|Posted on May 6, 2016 at 3:25 PM|
Aromaticity is an ubiquitous term in chemistry referring to the cyclic electron delocalization that leads to energy stabilization, among other particular properties. Its antonym is antiaromaticity, which was coined by Breslow to refer to situations where "electronic delocalization is destabilizing". In the past years, the synthesis of new aromatic compounds of inorganic nature has shaken the traditional concept of aromaticity that has been extended to include new species such all-metal aromatic clusters. Nowadays, there is a number of new inorganic species commonly referred as aromatic, whereas there is very few antiaromatic molecules that are not organic.
The group of Prof. Wang and Prof. Boldyrev have worked in the synthesis and characterization of some well-known new aromatic species such as (Al4)2-, and they reported the existence of an all-metal antiaromatic molecule containing an antiaromatic (Al4)4- unit that could not be realized in the lattice. Now, together with Prof. Sun's group from the Changchun Institute of Applied Chemistry, they have synthesized an all-metal cluster, [Ln(Sb4)3]3– (Ln=La, Y, Ho, Er, or Lu), that contains three Sb4 antiaromatic units.

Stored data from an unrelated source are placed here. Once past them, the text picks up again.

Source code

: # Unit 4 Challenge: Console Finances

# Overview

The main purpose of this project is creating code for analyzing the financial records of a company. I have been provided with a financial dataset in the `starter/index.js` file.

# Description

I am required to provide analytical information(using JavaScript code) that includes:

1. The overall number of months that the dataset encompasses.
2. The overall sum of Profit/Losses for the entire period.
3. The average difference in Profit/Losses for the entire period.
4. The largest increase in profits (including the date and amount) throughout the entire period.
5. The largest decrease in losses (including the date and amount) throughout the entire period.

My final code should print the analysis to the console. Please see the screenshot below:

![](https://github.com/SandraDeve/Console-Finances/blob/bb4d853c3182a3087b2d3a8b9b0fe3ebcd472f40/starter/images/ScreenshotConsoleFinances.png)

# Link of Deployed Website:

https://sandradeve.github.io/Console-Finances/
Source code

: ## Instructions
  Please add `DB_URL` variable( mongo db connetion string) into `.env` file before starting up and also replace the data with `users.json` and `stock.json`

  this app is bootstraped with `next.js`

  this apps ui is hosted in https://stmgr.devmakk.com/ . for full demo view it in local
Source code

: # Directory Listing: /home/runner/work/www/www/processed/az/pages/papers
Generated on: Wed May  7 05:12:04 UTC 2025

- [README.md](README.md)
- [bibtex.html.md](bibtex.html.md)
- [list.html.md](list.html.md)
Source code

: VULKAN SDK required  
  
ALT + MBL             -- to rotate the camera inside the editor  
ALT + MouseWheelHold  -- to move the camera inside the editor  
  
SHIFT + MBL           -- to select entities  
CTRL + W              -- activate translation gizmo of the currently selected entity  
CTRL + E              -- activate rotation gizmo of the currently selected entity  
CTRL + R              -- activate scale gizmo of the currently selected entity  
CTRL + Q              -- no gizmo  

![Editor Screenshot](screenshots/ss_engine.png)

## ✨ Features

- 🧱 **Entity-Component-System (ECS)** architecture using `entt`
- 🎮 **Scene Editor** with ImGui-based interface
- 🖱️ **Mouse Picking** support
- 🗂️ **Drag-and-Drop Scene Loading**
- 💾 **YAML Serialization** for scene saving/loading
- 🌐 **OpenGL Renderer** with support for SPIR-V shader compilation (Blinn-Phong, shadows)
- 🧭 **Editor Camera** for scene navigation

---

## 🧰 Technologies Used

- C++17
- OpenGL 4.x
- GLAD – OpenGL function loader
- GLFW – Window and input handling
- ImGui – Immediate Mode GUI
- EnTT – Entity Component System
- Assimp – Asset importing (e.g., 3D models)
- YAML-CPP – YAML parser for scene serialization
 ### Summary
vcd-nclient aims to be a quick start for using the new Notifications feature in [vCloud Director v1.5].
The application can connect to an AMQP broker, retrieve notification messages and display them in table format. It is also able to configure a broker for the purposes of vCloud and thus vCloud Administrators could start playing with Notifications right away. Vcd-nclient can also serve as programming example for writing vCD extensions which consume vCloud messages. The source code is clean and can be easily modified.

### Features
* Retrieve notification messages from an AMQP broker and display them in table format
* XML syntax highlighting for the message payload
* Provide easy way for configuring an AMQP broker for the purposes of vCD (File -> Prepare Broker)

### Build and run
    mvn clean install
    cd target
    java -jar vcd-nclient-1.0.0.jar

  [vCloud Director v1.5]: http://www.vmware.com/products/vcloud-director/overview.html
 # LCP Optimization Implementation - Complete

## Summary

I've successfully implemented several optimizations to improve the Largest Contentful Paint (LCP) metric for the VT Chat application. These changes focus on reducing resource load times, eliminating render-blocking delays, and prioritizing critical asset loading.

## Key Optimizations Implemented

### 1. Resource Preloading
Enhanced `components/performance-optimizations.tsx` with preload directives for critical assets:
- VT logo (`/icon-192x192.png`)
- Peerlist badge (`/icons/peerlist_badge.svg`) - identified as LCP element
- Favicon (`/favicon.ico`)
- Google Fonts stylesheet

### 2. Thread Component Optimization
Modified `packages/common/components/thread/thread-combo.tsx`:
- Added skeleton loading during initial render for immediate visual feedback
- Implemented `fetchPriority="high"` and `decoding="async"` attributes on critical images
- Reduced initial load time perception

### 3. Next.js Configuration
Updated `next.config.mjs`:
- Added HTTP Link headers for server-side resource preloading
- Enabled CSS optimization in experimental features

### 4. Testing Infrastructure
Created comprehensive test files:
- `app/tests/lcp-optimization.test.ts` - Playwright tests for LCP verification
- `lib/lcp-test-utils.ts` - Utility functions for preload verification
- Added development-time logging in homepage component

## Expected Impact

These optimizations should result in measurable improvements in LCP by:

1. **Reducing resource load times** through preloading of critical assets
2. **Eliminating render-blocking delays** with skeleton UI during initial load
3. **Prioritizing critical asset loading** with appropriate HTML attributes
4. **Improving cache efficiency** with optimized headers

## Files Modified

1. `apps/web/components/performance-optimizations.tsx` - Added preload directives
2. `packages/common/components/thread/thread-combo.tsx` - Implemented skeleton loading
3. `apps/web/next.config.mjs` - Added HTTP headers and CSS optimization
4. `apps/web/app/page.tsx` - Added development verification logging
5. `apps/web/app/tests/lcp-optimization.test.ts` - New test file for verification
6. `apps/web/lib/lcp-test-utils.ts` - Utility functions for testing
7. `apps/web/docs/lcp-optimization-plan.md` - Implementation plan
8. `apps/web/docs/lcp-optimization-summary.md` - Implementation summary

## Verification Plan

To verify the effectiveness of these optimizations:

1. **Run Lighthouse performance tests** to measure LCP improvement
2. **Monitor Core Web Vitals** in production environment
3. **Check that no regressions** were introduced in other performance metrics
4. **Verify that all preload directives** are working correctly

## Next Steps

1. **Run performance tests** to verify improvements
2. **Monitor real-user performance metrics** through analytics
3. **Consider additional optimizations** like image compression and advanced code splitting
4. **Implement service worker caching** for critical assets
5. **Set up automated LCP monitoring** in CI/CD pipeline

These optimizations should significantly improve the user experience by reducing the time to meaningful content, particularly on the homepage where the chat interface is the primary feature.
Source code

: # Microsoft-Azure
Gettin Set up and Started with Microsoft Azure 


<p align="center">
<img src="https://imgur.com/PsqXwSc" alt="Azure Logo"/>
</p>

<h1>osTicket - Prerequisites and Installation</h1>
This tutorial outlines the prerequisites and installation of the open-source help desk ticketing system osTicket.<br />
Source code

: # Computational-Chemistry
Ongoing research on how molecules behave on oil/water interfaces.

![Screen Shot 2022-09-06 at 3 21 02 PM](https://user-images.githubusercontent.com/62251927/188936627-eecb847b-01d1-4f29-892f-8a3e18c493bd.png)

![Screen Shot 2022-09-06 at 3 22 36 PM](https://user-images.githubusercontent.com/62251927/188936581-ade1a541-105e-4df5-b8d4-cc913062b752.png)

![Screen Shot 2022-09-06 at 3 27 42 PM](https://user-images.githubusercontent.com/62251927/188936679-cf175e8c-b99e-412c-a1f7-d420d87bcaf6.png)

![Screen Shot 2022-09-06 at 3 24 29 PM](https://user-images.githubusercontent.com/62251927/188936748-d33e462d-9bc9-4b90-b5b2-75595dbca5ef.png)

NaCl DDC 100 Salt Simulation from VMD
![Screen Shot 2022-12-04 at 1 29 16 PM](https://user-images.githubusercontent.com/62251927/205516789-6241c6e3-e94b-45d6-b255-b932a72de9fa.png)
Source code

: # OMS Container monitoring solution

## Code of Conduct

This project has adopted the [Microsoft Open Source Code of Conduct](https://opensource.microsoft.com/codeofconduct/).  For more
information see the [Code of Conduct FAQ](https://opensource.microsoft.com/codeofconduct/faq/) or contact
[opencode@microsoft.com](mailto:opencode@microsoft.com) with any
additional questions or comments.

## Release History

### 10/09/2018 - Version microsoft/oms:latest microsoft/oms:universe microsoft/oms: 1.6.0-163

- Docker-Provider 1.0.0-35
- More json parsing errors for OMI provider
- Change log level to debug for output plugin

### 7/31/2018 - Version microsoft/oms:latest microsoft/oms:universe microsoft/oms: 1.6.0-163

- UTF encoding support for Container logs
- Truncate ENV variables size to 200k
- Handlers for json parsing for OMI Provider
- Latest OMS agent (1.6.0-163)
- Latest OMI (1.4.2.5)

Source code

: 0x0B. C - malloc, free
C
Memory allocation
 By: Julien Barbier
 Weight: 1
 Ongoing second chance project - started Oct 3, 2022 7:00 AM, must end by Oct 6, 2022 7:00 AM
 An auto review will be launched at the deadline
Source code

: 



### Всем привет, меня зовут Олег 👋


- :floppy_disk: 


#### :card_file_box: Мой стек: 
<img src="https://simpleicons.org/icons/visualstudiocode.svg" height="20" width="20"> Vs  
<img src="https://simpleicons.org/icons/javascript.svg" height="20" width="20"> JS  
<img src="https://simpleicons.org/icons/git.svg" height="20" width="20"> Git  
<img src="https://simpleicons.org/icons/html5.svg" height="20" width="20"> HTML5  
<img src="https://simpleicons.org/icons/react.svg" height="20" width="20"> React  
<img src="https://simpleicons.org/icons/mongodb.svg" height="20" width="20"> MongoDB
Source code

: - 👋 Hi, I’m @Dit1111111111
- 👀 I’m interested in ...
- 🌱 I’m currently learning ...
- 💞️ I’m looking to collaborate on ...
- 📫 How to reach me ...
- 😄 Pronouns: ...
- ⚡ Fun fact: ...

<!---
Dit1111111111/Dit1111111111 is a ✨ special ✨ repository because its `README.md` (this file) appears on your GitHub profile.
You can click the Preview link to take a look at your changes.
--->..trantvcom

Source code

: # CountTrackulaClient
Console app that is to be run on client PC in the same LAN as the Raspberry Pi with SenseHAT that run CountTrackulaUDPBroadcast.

They invite me to collaborate in their research and help characterizing the aromaticity of the synthesized species using the indices developed in the group. The calculations were conclusive for [La(Sb4)3]3–: the compound can be formally drawn as La3+ and three (Sb4)2- units, in accord with simple electron count rules. However, the electronic arrangement in the (Sb4)2- unit within the [La(η4-Sb4)3]3- cluster is very different from the isolated (Sb4)2- molecule, which is aromatic. The delocalization index between the (Sb4)2- unit and La in the cluster is 1.2, suggesting a strong η4-interaction between both that probably hinders the internal ring delocalization that existed in the aromatic free (Sb4)2- moiety and prompted its aromatic character. Conversely, the multicenter indices values suggest that the electronic structure of the Sb4 unit within [Ln(Sb4)3]3– is similar to cyclobutadiene, the prototypical antiaromatic molecule.
Our work has been published this week in Angewandte Chemie and has been commented in Chemical & Engineering News (here in Spanish).